Materials provided:
--- START ---
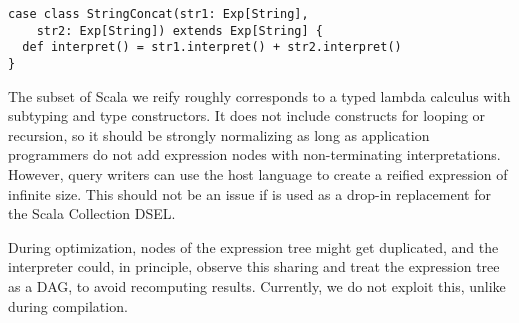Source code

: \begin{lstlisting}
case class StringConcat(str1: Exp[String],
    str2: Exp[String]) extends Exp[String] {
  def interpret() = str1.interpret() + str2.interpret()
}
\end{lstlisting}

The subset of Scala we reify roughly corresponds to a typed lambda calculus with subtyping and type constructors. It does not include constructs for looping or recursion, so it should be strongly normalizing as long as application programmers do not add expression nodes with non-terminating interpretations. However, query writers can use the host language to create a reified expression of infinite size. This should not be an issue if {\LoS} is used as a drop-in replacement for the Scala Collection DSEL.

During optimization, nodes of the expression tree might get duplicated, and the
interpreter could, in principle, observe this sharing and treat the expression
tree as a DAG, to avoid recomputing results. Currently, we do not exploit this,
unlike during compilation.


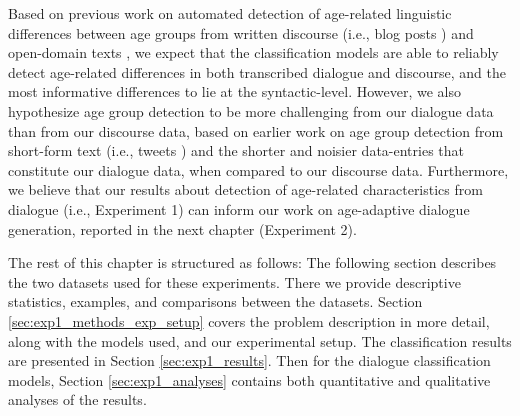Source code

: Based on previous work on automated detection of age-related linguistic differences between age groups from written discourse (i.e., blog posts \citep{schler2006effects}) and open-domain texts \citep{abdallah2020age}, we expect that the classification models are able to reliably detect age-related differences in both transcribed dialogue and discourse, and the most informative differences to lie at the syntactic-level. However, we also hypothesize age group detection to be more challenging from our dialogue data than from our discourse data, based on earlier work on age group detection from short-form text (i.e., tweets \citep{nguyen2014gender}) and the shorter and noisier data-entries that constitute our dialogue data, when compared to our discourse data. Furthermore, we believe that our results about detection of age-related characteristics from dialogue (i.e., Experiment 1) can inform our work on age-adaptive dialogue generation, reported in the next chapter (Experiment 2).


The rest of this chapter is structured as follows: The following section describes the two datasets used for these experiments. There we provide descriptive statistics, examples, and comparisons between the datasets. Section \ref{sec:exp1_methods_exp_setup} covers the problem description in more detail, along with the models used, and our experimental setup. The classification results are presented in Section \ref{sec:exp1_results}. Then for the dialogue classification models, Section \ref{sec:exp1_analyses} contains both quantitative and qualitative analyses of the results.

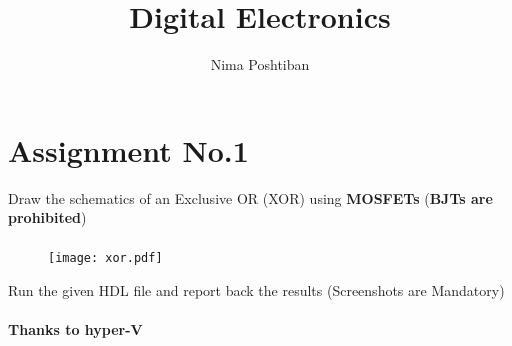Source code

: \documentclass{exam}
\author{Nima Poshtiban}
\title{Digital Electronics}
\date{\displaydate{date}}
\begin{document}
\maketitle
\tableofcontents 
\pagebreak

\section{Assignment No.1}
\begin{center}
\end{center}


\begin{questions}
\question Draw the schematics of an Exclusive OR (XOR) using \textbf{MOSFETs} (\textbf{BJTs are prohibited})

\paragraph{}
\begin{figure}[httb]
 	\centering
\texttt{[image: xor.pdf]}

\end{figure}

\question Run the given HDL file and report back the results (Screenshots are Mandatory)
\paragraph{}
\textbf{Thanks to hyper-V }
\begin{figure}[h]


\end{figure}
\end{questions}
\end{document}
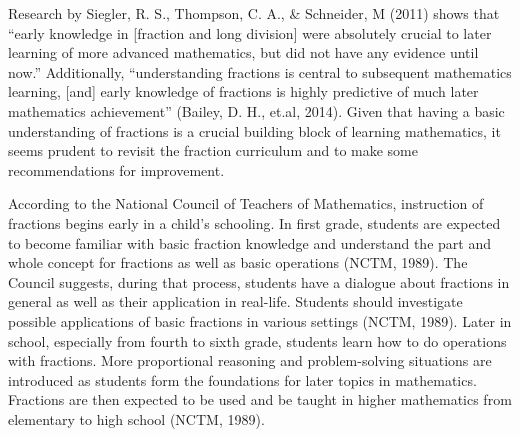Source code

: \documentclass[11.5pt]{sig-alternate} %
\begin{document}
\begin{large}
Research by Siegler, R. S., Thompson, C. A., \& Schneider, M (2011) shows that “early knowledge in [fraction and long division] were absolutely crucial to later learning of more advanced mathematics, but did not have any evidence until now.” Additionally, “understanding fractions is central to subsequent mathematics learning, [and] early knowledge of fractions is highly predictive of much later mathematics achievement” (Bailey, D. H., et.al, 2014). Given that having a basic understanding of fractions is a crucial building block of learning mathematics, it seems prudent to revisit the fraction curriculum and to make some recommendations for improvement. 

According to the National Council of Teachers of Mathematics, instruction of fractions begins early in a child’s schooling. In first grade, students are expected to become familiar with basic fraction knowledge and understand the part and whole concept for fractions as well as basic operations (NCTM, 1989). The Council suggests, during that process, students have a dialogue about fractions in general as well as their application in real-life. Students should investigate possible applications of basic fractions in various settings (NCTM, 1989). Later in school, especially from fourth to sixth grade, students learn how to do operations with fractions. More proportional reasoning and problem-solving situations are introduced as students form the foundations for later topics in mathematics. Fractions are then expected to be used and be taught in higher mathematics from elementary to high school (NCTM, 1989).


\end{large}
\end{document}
--- END ---
--- START ---
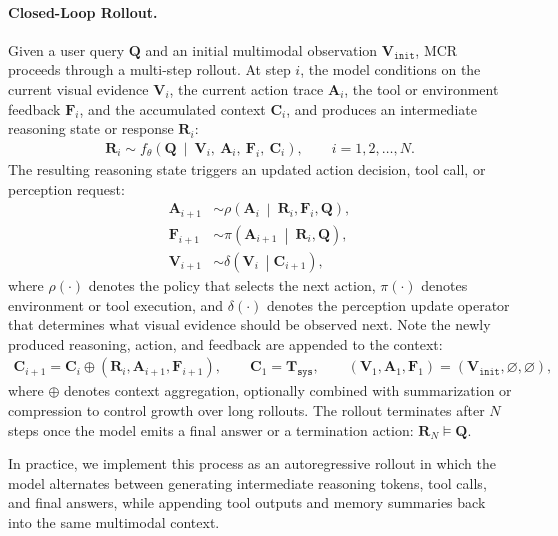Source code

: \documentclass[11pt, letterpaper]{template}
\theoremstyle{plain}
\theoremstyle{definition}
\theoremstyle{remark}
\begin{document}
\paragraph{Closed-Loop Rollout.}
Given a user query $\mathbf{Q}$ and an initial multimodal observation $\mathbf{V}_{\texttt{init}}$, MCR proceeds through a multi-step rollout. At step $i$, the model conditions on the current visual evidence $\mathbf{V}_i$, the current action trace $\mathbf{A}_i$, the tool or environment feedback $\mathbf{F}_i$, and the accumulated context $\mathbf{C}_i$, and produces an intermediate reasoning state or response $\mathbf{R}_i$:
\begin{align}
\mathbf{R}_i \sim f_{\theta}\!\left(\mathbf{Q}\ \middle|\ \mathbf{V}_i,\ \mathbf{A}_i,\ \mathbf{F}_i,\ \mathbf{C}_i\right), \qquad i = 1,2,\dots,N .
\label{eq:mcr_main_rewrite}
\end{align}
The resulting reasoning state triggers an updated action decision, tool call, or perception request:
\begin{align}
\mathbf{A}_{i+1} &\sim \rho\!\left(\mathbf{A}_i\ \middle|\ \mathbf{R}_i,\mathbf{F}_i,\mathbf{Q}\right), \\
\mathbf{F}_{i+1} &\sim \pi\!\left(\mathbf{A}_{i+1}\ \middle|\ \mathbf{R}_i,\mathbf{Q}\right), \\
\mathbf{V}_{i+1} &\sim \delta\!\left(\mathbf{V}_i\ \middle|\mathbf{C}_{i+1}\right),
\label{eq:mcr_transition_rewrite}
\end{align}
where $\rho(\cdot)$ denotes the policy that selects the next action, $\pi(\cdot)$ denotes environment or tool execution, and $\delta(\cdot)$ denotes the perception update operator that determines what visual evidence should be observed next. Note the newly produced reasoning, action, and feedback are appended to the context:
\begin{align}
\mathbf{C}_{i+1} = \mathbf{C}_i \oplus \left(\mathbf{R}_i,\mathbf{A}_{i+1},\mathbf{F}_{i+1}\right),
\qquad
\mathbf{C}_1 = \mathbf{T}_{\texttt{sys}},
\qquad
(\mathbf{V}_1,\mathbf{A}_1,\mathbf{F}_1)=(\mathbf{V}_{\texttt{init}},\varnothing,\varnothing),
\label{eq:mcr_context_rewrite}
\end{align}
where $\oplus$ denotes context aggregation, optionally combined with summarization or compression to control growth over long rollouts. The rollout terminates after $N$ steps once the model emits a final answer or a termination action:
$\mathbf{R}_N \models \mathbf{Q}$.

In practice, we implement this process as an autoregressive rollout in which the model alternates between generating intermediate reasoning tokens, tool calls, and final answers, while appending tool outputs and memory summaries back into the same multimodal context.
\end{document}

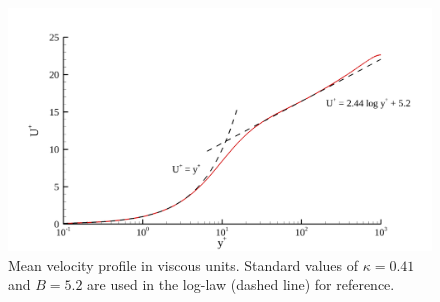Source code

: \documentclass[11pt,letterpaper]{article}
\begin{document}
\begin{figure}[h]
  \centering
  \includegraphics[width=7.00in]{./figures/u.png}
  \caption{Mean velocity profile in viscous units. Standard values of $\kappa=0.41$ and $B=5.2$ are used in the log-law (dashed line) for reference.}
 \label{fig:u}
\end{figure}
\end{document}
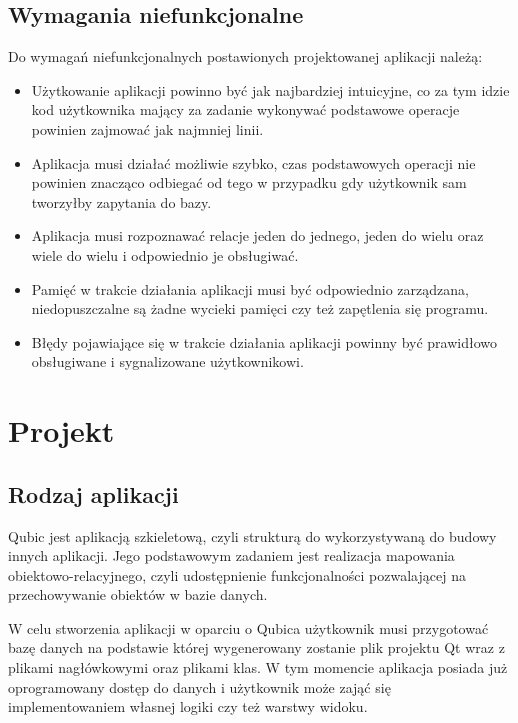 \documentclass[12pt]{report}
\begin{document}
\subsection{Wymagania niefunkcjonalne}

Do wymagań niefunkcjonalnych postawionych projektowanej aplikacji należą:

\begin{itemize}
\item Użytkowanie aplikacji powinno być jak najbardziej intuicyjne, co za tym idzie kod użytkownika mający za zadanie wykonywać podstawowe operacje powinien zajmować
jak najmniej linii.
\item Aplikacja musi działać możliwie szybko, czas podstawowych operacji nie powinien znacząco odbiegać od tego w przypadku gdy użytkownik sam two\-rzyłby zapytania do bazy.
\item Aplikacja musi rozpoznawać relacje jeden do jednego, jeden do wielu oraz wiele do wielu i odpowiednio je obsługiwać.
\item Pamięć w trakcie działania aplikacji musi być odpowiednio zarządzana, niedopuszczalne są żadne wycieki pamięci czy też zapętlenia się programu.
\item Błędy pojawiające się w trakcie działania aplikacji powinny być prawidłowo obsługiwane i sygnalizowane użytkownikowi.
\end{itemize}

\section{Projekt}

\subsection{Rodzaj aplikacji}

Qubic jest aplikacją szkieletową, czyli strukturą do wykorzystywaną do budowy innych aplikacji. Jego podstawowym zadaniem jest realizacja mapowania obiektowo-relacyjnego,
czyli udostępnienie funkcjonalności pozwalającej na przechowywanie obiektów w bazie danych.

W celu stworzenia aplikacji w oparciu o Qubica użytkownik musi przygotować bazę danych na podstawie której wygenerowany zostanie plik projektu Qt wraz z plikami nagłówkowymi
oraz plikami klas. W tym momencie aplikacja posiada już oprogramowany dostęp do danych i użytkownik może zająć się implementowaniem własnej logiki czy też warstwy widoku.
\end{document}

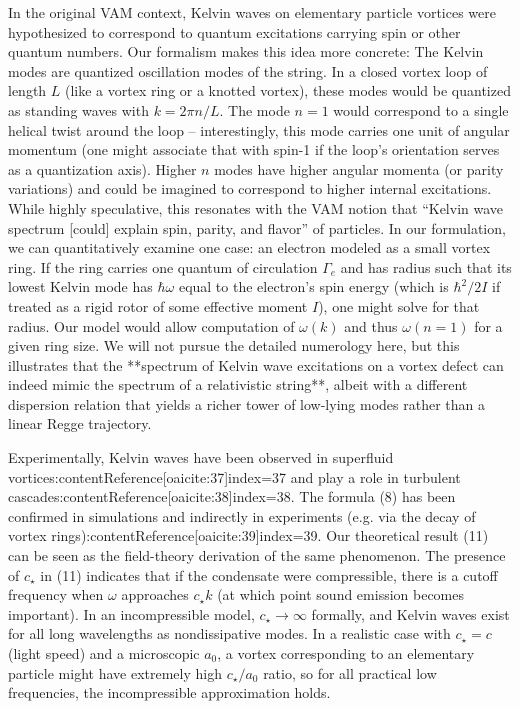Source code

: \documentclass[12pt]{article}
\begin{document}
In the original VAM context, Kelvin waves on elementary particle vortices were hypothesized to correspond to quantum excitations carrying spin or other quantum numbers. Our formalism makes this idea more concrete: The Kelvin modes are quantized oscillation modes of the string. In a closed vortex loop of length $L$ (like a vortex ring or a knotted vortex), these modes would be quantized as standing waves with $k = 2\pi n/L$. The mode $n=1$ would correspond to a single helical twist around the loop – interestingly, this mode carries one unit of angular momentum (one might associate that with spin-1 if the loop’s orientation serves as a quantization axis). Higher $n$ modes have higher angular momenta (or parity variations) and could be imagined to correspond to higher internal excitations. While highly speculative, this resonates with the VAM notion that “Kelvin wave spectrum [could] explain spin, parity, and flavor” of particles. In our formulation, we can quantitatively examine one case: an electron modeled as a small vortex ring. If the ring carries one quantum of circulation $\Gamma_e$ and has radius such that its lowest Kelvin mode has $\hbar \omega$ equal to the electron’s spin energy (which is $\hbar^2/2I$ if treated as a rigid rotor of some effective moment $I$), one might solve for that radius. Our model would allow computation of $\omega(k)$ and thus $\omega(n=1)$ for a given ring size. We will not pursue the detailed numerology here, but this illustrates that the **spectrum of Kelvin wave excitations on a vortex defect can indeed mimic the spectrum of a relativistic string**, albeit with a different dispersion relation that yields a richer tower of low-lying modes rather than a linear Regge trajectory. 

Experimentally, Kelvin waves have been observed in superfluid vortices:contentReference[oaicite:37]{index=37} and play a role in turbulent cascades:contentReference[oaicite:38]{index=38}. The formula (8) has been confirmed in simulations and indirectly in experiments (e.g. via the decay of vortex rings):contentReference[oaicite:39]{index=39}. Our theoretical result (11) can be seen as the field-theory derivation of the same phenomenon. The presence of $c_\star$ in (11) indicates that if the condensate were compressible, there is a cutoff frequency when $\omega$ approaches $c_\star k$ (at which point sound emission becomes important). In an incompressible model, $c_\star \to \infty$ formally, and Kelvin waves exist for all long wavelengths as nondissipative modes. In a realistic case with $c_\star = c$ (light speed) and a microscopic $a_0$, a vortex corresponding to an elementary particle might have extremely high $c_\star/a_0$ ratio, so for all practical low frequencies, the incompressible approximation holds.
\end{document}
--- END ---
--- START ---
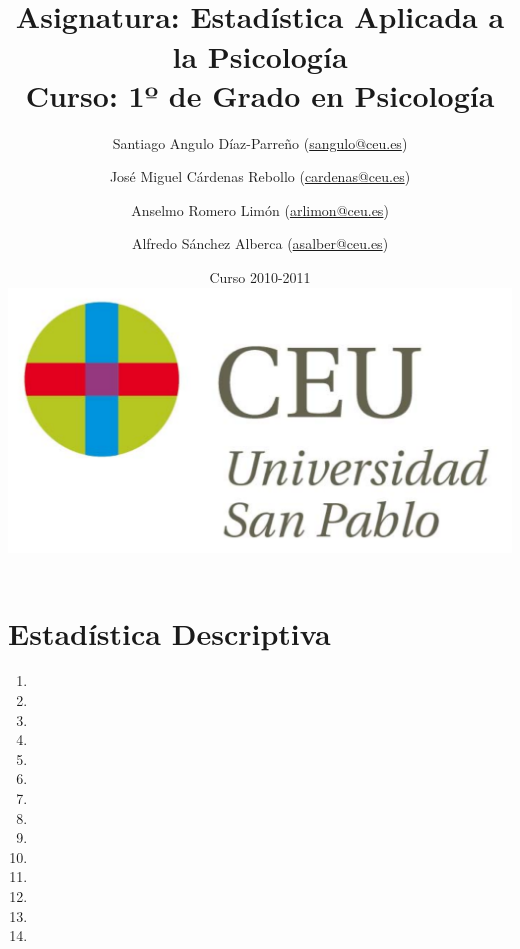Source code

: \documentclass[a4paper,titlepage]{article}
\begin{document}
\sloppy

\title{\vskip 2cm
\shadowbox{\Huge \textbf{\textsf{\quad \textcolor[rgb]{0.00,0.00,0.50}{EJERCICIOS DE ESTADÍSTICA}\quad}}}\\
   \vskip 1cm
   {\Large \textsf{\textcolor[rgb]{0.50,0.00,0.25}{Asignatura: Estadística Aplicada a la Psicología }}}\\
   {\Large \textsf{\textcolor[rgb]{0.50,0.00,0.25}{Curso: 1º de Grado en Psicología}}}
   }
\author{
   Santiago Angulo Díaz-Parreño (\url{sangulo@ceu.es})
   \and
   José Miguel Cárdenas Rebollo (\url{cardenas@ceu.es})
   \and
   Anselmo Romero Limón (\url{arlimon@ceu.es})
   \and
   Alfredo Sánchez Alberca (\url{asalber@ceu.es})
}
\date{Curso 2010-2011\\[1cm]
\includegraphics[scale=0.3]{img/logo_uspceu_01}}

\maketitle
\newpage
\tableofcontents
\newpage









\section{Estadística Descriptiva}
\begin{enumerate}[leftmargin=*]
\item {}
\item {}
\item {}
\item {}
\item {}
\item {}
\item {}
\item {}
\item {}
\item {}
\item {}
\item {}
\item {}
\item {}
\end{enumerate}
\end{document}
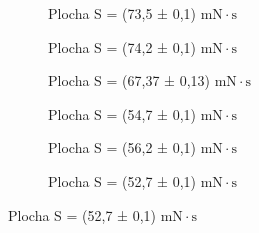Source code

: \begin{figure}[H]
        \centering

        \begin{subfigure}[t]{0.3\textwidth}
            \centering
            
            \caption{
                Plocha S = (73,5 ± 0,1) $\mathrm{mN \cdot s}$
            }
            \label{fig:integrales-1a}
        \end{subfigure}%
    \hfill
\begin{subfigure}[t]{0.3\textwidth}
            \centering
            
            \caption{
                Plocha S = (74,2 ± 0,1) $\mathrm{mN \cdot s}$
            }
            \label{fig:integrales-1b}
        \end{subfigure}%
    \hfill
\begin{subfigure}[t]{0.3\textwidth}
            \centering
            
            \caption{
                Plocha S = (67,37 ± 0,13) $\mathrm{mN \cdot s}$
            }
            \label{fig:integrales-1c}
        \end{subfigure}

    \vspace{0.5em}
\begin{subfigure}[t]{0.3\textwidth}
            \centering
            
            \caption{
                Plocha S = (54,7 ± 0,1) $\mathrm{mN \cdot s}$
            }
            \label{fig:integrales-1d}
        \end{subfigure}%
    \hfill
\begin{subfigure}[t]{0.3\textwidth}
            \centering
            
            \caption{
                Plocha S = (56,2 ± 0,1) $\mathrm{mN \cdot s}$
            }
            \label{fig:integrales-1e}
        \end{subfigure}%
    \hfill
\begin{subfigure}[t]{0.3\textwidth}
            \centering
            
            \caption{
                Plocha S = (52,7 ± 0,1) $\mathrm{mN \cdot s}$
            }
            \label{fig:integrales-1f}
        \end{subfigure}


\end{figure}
--- END ---
Where does the string "includegraphics" appear in the records? Copy every line that holds it.

Exercise solution:
  \includegraphics[width=7.00in]{./figures/u.png}
\includegraphics[scale=0.3]{img/logo_uspceu_01}}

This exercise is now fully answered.